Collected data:
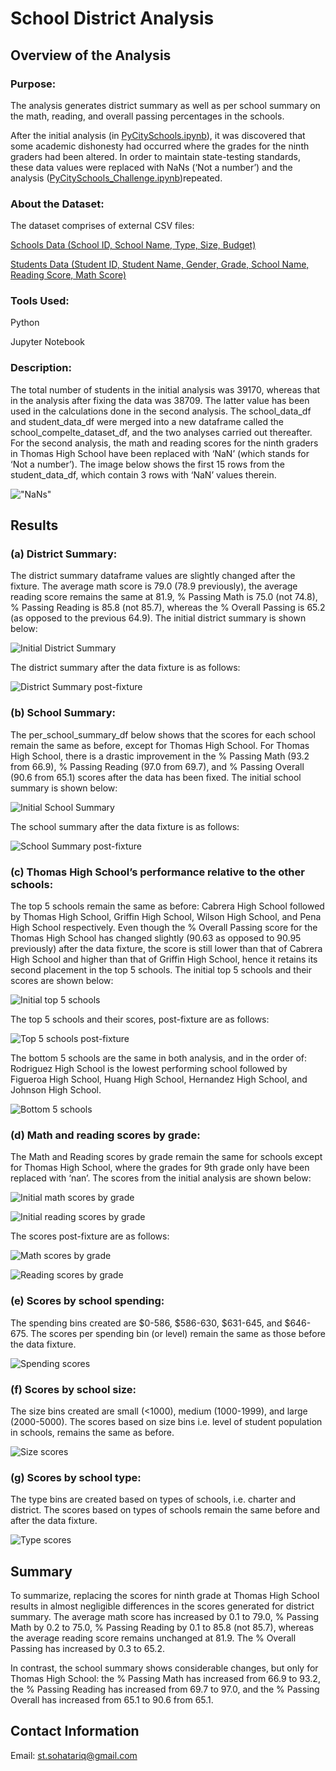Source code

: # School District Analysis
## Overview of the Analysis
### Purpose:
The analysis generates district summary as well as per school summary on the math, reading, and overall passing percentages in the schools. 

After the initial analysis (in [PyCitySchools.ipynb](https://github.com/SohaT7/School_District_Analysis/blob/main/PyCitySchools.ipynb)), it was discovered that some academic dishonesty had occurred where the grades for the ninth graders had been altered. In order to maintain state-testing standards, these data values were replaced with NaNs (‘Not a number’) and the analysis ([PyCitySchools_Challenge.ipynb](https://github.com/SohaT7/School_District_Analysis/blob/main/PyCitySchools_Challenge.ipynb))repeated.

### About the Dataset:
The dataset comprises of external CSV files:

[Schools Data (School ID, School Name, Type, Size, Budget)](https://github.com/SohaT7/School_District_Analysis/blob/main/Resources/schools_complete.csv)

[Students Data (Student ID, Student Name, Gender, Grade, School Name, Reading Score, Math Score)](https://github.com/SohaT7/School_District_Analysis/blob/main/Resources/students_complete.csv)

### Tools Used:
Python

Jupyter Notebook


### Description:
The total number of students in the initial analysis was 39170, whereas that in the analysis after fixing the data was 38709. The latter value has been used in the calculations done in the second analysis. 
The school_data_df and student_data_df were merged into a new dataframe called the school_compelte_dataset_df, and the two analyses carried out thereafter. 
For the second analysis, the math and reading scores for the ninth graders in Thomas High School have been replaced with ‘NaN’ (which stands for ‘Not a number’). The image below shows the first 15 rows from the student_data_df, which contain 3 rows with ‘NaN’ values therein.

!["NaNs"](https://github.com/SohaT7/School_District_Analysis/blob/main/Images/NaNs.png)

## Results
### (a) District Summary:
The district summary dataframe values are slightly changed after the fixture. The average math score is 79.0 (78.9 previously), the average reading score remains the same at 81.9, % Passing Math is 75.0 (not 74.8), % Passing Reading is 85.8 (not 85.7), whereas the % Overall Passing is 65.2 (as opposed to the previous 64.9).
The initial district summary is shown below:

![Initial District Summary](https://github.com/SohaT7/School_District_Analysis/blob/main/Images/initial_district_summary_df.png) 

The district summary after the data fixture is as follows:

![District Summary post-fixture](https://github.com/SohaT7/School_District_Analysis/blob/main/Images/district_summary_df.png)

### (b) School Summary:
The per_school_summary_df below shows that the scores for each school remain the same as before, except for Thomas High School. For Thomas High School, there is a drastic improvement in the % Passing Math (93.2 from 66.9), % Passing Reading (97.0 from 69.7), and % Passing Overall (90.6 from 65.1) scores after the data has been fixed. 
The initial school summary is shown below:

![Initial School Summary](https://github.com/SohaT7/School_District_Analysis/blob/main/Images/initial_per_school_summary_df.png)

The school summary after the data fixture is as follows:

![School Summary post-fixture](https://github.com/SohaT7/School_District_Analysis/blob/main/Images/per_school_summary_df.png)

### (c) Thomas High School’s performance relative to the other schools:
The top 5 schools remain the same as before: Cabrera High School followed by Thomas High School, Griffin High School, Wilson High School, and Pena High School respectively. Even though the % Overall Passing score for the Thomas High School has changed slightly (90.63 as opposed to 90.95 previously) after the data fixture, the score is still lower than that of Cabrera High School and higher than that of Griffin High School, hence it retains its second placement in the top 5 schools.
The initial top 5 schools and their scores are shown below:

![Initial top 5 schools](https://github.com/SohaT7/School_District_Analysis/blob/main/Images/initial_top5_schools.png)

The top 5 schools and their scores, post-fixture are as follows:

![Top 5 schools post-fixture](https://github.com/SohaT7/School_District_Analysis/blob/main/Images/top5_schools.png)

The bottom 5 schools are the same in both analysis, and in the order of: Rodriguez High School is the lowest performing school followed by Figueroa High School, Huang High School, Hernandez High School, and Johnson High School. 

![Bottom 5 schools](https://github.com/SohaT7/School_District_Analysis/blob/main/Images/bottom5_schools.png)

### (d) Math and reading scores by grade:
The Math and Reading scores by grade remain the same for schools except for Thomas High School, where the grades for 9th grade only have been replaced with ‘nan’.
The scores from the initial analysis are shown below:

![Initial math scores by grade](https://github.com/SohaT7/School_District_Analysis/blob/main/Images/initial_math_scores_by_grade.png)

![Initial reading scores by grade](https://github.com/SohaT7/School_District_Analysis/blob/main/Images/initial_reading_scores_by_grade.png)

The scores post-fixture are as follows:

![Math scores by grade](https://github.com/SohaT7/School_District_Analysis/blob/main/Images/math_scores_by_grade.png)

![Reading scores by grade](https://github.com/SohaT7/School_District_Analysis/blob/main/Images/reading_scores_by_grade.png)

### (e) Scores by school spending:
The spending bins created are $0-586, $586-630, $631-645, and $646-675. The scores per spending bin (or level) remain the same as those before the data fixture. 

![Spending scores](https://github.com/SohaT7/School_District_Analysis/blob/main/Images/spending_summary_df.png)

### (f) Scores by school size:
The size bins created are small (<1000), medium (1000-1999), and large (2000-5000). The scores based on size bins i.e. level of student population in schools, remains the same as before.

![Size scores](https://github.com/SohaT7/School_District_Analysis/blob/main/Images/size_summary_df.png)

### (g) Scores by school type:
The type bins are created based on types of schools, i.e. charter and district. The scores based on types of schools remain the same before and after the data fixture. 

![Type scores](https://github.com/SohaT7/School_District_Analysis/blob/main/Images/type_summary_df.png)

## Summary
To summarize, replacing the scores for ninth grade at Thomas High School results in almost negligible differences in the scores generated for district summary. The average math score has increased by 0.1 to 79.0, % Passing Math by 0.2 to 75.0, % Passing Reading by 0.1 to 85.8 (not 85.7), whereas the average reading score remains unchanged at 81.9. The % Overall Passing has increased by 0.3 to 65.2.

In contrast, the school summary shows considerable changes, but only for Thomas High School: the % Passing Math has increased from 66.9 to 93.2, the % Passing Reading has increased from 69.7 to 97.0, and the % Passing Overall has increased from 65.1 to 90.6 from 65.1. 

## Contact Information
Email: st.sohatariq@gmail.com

Instructions for the task ▸
Reproduce these records exactly, but not the pictures.

Response area ▸
Source code

: # School District Analysis
## Overview of the Analysis
### Purpose:
The analysis generates district summary as well as per school summary on the math, reading, and overall passing percentages in the schools. 

After the initial analysis (in [PyCitySchools.ipynb](https://github.com/SohaT7/School_District_Analysis/blob/main/PyCitySchools.ipynb)), it was discovered that some academic dishonesty had occurred where the grades for the ninth graders had been altered. In order to maintain state-testing standards, these data values were replaced with NaNs (‘Not a number’) and the analysis ([PyCitySchools_Challenge.ipynb](https://github.com/SohaT7/School_District_Analysis/blob/main/PyCitySchools_Challenge.ipynb))repeated.

### About the Dataset:
The dataset comprises of external CSV files:

[Schools Data (School ID, School Name, Type, Size, Budget)](https://github.com/SohaT7/School_District_Analysis/blob/main/Resources/schools_complete.csv)

[Students Data (Student ID, Student Name, Gender, Grade, School Name, Reading Score, Math Score)](https://github.com/SohaT7/School_District_Analysis/blob/main/Resources/students_complete.csv)

### Tools Used:
Python

Jupyter Notebook


### Description:
The total number of students in the initial analysis was 39170, whereas that in the analysis after fixing the data was 38709. The latter value has been used in the calculations done in the second analysis. 
The school_data_df and student_data_df were merged into a new dataframe called the school_compelte_dataset_df, and the two analyses carried out thereafter. 
For the second analysis, the math and reading scores for the ninth graders in Thomas High School have been replaced with ‘NaN’ (which stands for ‘Not a number’). The image below shows the first 15 rows from the student_data_df, which contain 3 rows with ‘NaN’ values therein.

!["NaNs"](https://github.com/SohaT7/School_District_Analysis/blob/main/Images/NaNs.png)

## Results
### (a) District Summary:
The district summary dataframe values are slightly changed after the fixture. The average math score is 79.0 (78.9 previously), the average reading score remains the same at 81.9, % Passing Math is 75.0 (not 74.8), % Passing Reading is 85.8 (not 85.7), whereas the % Overall Passing is 65.2 (as opposed to the previous 64.9).
The initial district summary is shown below:

![Initial District Summary](https://github.com/SohaT7/School_District_Analysis/blob/main/Images/initial_district_summary_df.png) 

The district summary after the data fixture is as follows:

![District Summary post-fixture](https://github.com/SohaT7/School_District_Analysis/blob/main/Images/district_summary_df.png)

### (b) School Summary:
The per_school_summary_df below shows that the scores for each school remain the same as before, except for Thomas High School. For Thomas High School, there is a drastic improvement in the % Passing Math (93.2 from 66.9), % Passing Reading (97.0 from 69.7), and % Passing Overall (90.6 from 65.1) scores after the data has been fixed. 
The initial school summary is shown below:

![Initial School Summary](https://github.com/SohaT7/School_District_Analysis/blob/main/Images/initial_per_school_summary_df.png)

The school summary after the data fixture is as follows:

![School Summary post-fixture](https://github.com/SohaT7/School_District_Analysis/blob/main/Images/per_school_summary_df.png)

### (c) Thomas High School’s performance relative to the other schools:
The top 5 schools remain the same as before: Cabrera High School followed by Thomas High School, Griffin High School, Wilson High School, and Pena High School respectively. Even though the % Overall Passing score for the Thomas High School has changed slightly (90.63 as opposed to 90.95 previously) after the data fixture, the score is still lower than that of Cabrera High School and higher than that of Griffin High School, hence it retains its second placement in the top 5 schools.
The initial top 5 schools and their scores are shown below:

![Initial top 5 schools](https://github.com/SohaT7/School_District_Analysis/blob/main/Images/initial_top5_schools.png)

The top 5 schools and their scores, post-fixture are as follows:

![Top 5 schools post-fixture](https://github.com/SohaT7/School_District_Analysis/blob/main/Images/top5_schools.png)

The bottom 5 schools are the same in both analysis, and in the order of: Rodriguez High School is the lowest performing school followed by Figueroa High School, Huang High School, Hernandez High School, and Johnson High School. 

![Bottom 5 schools](https://github.com/SohaT7/School_District_Analysis/blob/main/Images/bottom5_schools.png)

### (d) Math and reading scores by grade:
The Math and Reading scores by grade remain the same for schools except for Thomas High School, where the grades for 9th grade only have been replaced with ‘nan’.
The scores from the initial analysis are shown below:

![Initial math scores by grade](https://github.com/SohaT7/School_District_Analysis/blob/main/Images/initial_math_scores_by_grade.png)

![Initial reading scores by grade](https://github.com/SohaT7/School_District_Analysis/blob/main/Images/initial_reading_scores_by_grade.png)

The scores post-fixture are as follows:

![Math scores by grade](https://github.com/SohaT7/School_District_Analysis/blob/main/Images/math_scores_by_grade.png)

![Reading scores by grade](https://github.com/SohaT7/School_District_Analysis/blob/main/Images/reading_scores_by_grade.png)

### (e) Scores by school spending:
The spending bins created are $0-586, $586-630, $631-645, and $646-675. The scores per spending bin (or level) remain the same as those before the data fixture. 

![Spending scores](https://github.com/SohaT7/School_District_Analysis/blob/main/Images/spending_summary_df.png)

### (f) Scores by school size:
The size bins created are small (<1000), medium (1000-1999), and large (2000-5000). The scores based on size bins i.e. level of student population in schools, remains the same as before.

![Size scores](https://github.com/SohaT7/School_District_Analysis/blob/main/Images/size_summary_df.png)

### (g) Scores by school type:
The type bins are created based on types of schools, i.e. charter and district. The scores based on types of schools remain the same before and after the data fixture. 

![Type scores](https://github.com/SohaT7/School_District_Analysis/blob/main/Images/type_summary_df.png)

## Summary
To summarize, replacing the scores for ninth grade at Thomas High School results in almost negligible differences in the scores generated for district summary. The average math score has increased by 0.1 to 79.0, % Passing Math by 0.2 to 75.0, % Passing Reading by 0.1 to 85.8 (not 85.7), whereas the average reading score remains unchanged at 81.9. The % Overall Passing has increased by 0.3 to 65.2.

In contrast, the school summary shows considerable changes, but only for Thomas High School: the % Passing Math has increased from 66.9 to 93.2, the % Passing Reading has increased from 69.7 to 97.0, and the % Passing Overall has increased from 65.1 to 90.6 from 65.1. 

## Contact Information
Email: st.sohatariq@gmail.com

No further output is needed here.